== Source data
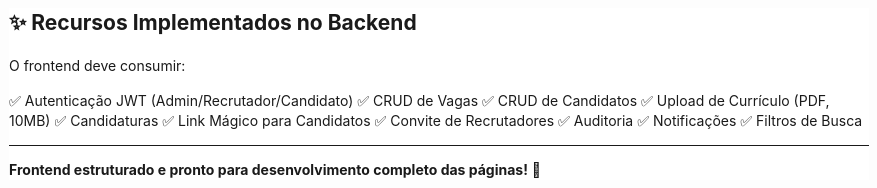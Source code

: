 
## ✨ Recursos Implementados no Backend

O frontend deve consumir:

✅ Autenticação JWT (Admin/Recrutador/Candidato)
✅ CRUD de Vagas
✅ CRUD de Candidatos
✅ Upload de Currículo (PDF, 10MB)
✅ Candidaturas
✅ Link Mágico para Candidatos
✅ Convite de Recrutadores
✅ Auditoria
✅ Notificações
✅ Filtros de Busca

---

**Frontend estruturado e pronto para desenvolvimento completo das páginas!** 🚀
====
- Aim of the task -
Beginning at the line containing "Convite de Recrutadores", output exactly each line up to and including the last line of the material above.

- Answer to this task -
✅ Convite de Recrutadores
✅ Auditoria
✅ Notificações
✅ Filtros de Busca

---

**Frontend estruturado e pronto para desenvolvimento completo das páginas!** 🚀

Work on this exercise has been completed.